Les banques françaises tissent leur toile en Europe

«Ce sont des pays en rattrapage, avec un taux d’équipement de produits financiers pour les ménages inférieur à la moyenne européenne et des marges nettement plus élevées», commente Alain Dupuis, analyste de la maison de courtage Oddo Securities.
«Surtout dans le cas de la Grèce et de l’Italie, vous ne prenez pas de risque de change, comme c’est le cas, par exemple, en Turquie», ajoute-t-il. Les variations de taux de change peuvent y être assez "brutales" au point que Denizbank, la banque turque rachetée fin mai par Dexia pour près de 2 milliards d’euros, «vaut aujourd’hui 15 à 20% de moins», assure-t-il.
Coup sur coup, le Crédit agricole a réalisé deux opérations de croissance externe : fin juillet, il a déboursé un milliard d’euros pour prendre une participation de 50% dans Fidis, filiale de services financiers de l’italien Fiat.
Puis, lundi 7 août, à l’issue d’une OPA lancée le 13 juin, la banque française a atteint son objectif de détenir au moins 40% du capital d’Emporiki, la troisième banque grecque par le nombre d’agences, valorisée à 3,3 milliards d’euros.
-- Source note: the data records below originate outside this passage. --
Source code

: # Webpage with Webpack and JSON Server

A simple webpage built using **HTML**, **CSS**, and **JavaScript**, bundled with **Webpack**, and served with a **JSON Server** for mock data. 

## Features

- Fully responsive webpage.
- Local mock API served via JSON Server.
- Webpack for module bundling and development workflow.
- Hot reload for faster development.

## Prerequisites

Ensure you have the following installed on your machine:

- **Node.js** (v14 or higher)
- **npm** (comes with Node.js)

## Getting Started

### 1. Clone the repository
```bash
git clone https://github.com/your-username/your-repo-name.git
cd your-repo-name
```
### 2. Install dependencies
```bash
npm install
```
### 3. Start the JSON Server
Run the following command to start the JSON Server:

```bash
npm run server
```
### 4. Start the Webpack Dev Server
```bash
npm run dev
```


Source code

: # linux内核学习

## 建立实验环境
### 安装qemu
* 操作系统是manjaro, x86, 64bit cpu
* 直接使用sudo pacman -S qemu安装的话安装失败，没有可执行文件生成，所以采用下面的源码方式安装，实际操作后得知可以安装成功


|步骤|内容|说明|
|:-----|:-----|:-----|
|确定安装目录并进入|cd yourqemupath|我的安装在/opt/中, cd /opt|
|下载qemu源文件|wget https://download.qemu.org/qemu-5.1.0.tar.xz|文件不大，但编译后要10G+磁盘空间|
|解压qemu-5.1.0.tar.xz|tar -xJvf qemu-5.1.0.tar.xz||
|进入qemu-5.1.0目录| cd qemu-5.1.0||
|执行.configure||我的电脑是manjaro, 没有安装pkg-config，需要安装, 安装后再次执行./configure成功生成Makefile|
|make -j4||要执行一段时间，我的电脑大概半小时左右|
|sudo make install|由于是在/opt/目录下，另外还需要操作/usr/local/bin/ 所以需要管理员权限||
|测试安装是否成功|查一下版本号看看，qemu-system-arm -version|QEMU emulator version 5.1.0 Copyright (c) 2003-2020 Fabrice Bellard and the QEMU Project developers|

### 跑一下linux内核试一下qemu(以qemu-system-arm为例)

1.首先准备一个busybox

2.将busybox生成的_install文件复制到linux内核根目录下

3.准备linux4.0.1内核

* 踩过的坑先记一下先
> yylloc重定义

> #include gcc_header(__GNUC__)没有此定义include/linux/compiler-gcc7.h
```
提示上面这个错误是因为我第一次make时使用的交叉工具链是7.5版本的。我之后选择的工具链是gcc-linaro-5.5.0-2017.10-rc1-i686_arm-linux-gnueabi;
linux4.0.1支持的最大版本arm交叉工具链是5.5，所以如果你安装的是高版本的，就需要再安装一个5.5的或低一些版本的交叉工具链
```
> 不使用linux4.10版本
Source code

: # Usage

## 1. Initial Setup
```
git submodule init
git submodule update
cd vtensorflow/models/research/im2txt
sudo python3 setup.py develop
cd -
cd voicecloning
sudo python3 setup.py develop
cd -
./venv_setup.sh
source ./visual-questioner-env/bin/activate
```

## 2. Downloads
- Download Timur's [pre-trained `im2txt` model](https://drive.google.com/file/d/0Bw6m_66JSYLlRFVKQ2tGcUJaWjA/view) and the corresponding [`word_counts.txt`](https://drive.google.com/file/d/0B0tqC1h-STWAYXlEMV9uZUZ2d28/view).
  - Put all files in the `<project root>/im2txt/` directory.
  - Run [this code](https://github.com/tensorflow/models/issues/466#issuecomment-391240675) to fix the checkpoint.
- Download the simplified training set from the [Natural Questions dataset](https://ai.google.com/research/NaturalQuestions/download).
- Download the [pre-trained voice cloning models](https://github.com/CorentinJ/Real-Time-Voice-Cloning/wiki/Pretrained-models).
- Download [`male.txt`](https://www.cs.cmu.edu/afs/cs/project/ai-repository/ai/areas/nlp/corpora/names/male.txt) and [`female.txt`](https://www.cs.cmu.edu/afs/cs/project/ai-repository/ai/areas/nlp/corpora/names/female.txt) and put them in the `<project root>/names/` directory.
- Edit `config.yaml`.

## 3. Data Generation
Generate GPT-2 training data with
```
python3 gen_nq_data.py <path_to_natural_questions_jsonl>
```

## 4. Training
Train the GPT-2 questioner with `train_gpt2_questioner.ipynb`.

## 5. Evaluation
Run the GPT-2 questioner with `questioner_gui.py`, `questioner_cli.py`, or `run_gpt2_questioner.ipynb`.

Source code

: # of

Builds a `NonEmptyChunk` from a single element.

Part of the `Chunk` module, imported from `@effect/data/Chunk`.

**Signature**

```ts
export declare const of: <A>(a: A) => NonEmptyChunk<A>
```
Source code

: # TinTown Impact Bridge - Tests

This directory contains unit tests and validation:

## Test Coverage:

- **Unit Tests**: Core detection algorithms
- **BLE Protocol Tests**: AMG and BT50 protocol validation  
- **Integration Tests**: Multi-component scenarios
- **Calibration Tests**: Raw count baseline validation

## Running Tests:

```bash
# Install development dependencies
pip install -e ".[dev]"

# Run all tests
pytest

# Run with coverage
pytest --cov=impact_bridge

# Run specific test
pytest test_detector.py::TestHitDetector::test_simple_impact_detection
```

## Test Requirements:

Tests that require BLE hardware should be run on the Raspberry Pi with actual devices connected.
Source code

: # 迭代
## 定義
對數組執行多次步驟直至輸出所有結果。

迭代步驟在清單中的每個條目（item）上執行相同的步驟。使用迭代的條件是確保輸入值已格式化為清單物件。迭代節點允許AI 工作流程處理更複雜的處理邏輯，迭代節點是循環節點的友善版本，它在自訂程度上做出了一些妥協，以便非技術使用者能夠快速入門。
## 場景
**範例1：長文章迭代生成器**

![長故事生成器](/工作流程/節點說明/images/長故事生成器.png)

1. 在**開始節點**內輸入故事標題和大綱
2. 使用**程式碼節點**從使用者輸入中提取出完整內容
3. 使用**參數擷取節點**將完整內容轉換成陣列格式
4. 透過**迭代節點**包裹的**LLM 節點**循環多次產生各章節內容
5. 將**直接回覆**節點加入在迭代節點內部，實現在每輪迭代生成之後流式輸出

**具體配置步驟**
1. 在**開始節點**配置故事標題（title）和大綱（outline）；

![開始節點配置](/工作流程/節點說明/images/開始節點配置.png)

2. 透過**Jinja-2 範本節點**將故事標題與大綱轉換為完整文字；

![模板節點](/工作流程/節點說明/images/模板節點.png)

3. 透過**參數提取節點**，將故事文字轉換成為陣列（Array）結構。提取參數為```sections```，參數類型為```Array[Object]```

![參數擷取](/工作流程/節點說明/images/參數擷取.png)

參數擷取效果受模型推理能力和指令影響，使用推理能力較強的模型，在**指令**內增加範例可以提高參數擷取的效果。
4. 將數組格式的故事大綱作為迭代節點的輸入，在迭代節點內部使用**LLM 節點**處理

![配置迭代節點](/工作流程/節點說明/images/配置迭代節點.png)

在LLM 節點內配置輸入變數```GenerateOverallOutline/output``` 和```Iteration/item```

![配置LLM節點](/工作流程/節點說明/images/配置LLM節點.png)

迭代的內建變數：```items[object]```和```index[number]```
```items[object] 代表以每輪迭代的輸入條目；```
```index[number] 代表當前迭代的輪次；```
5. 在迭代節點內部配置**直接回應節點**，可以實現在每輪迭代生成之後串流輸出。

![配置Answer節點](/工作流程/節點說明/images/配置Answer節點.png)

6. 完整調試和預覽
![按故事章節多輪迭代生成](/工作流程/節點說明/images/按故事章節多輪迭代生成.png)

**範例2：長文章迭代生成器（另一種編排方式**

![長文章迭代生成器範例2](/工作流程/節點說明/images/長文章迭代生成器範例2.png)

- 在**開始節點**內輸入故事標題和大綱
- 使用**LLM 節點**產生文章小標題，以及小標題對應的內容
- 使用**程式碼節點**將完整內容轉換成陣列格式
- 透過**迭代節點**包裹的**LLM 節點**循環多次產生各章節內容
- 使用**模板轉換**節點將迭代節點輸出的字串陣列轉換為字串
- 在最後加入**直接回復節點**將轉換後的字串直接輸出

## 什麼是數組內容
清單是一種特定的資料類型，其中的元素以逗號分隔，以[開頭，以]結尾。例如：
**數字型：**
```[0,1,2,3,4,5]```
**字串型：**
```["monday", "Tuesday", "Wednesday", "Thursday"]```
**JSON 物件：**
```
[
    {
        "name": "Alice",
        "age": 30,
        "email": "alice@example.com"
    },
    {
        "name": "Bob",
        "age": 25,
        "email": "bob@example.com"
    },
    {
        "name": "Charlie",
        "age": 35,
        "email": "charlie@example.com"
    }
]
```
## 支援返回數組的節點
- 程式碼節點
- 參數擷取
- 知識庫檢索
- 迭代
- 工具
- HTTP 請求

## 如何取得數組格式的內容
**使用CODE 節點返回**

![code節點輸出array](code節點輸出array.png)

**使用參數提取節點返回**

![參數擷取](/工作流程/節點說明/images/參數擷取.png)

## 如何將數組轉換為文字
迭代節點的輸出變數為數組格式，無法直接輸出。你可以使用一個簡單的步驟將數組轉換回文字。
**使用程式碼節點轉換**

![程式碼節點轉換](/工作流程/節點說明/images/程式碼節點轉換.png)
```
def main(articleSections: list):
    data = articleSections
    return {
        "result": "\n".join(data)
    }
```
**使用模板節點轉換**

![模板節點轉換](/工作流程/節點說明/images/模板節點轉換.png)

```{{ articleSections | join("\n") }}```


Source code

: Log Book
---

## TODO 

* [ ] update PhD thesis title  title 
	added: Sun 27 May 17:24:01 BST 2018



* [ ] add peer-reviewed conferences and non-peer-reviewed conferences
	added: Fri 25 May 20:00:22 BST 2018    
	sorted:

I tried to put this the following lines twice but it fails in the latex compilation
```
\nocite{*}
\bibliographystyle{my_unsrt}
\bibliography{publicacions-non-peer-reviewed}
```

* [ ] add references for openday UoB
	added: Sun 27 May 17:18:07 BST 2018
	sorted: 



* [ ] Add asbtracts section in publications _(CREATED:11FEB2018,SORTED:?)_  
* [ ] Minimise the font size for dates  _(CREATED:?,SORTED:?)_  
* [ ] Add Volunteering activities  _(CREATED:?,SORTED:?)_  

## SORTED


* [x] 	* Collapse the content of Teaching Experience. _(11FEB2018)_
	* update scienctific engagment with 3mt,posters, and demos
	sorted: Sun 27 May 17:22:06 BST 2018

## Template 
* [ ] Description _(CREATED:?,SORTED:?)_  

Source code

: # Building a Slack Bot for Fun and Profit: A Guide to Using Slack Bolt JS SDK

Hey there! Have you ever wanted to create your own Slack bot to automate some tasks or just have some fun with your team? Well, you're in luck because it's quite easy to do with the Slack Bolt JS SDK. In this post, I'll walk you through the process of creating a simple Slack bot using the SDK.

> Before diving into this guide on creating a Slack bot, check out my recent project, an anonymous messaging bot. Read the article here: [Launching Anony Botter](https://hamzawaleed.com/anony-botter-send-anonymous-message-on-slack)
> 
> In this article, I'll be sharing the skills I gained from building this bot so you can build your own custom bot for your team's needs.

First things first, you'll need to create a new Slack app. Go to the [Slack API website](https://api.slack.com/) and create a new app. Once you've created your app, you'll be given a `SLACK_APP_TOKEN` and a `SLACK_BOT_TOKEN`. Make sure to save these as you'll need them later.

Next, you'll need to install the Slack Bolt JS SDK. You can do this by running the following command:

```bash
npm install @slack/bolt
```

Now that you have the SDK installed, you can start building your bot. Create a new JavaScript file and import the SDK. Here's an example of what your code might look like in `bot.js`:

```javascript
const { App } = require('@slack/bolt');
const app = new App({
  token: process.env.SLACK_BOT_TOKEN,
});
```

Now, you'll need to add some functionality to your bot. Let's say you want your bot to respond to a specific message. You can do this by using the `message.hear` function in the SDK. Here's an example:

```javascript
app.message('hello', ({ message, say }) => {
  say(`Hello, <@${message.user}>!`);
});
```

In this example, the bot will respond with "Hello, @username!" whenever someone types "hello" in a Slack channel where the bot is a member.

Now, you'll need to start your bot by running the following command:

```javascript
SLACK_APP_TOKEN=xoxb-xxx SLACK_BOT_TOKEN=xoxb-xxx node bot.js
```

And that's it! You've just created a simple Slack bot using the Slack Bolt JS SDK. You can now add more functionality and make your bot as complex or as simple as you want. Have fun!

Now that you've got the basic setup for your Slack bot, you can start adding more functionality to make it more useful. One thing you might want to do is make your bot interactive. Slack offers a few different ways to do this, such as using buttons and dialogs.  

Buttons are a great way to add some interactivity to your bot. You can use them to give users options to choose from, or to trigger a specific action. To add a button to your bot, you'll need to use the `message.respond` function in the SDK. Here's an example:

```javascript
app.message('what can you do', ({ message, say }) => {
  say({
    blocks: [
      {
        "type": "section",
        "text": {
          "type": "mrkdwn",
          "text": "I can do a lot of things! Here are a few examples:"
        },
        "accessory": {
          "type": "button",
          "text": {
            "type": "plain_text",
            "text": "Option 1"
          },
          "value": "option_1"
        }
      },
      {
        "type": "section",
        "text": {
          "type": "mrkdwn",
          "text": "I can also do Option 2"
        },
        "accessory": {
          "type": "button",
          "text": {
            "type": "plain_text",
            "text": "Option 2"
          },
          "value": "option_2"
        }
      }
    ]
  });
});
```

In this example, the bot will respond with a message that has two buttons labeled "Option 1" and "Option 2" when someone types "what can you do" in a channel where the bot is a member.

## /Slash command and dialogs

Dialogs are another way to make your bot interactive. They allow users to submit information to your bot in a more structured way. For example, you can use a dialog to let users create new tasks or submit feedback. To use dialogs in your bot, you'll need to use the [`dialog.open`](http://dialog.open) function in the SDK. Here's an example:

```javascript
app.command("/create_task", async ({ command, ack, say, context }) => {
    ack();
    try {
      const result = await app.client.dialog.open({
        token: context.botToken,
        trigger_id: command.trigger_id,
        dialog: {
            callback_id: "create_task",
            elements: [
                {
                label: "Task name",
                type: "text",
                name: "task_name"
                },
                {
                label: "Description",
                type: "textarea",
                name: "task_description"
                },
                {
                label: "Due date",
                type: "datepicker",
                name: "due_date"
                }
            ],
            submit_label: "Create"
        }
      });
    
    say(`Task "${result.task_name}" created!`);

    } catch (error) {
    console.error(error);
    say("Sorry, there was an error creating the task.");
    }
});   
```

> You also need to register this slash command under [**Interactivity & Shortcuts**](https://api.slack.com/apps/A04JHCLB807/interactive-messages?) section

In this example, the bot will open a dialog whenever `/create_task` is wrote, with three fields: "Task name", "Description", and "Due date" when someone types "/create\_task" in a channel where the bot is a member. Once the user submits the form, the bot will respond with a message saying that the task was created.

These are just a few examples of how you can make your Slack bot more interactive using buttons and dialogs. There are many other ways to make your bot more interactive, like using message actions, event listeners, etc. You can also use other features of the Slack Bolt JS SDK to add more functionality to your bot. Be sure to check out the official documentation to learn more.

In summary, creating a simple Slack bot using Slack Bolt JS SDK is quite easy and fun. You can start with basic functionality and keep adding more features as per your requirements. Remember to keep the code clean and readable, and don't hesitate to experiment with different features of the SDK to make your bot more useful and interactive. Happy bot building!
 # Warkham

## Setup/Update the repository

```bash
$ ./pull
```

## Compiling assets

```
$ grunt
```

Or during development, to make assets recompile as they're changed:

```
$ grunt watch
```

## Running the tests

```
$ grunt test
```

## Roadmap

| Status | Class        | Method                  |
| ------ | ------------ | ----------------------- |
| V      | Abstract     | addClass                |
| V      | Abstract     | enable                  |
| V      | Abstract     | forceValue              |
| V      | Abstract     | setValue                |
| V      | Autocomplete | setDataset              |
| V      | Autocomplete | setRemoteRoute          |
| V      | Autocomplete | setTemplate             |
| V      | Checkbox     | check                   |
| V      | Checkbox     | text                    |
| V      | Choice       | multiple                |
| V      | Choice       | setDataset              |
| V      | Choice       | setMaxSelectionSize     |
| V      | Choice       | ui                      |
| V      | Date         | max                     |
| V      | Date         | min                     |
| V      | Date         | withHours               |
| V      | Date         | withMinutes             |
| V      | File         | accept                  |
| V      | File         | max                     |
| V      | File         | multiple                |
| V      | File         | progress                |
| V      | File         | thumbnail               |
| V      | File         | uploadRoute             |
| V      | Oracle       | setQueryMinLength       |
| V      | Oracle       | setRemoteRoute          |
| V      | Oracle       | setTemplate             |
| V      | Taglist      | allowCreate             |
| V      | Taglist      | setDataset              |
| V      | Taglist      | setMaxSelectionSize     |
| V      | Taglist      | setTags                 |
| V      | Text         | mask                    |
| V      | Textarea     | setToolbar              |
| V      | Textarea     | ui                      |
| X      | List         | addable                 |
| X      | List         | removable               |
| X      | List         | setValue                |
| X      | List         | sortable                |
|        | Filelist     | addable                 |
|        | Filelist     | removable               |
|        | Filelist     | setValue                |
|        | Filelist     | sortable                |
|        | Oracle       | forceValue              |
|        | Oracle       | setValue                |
La banque verte, qui détenait déjà près de 9% d’Emporiki depuis 2000, n’a pas choisi de se renforcer en Grèce par hasard. En 2005, le marché grec du crédit immobilier a progressé trois fois plus vite que la moyenne de la zone euro, à 33% contre 11%. En ce qui concerne le crédit à la consommation, la croissance a été quatre fois plus rapide, à 28% contre 7%. De même, expliquait le directeur général de BNP Paribas Baudouin Prot pour justifier le projet de rachat de Banca Nazionale del Lavoro pour 9 milliards d’euros, le marché bancaire italien, tout en étant "culturellement proche du marché français", "se développe plus rapidement pour les produits-clés (crédit à l’habitat, crédit à la consommation, assurance-vie), ce qui le rend particulièrement attractif".
Quant aux pays d’Europe centrale et orientale, où la Société générale a pris une longueur d’avance en s’implantant en Roumanie dès 1999, "on peut faire le pari que certains rejoindront à moyen terme la zone euro", éliminant par là-même le risque de change, soutient M. Dupuis.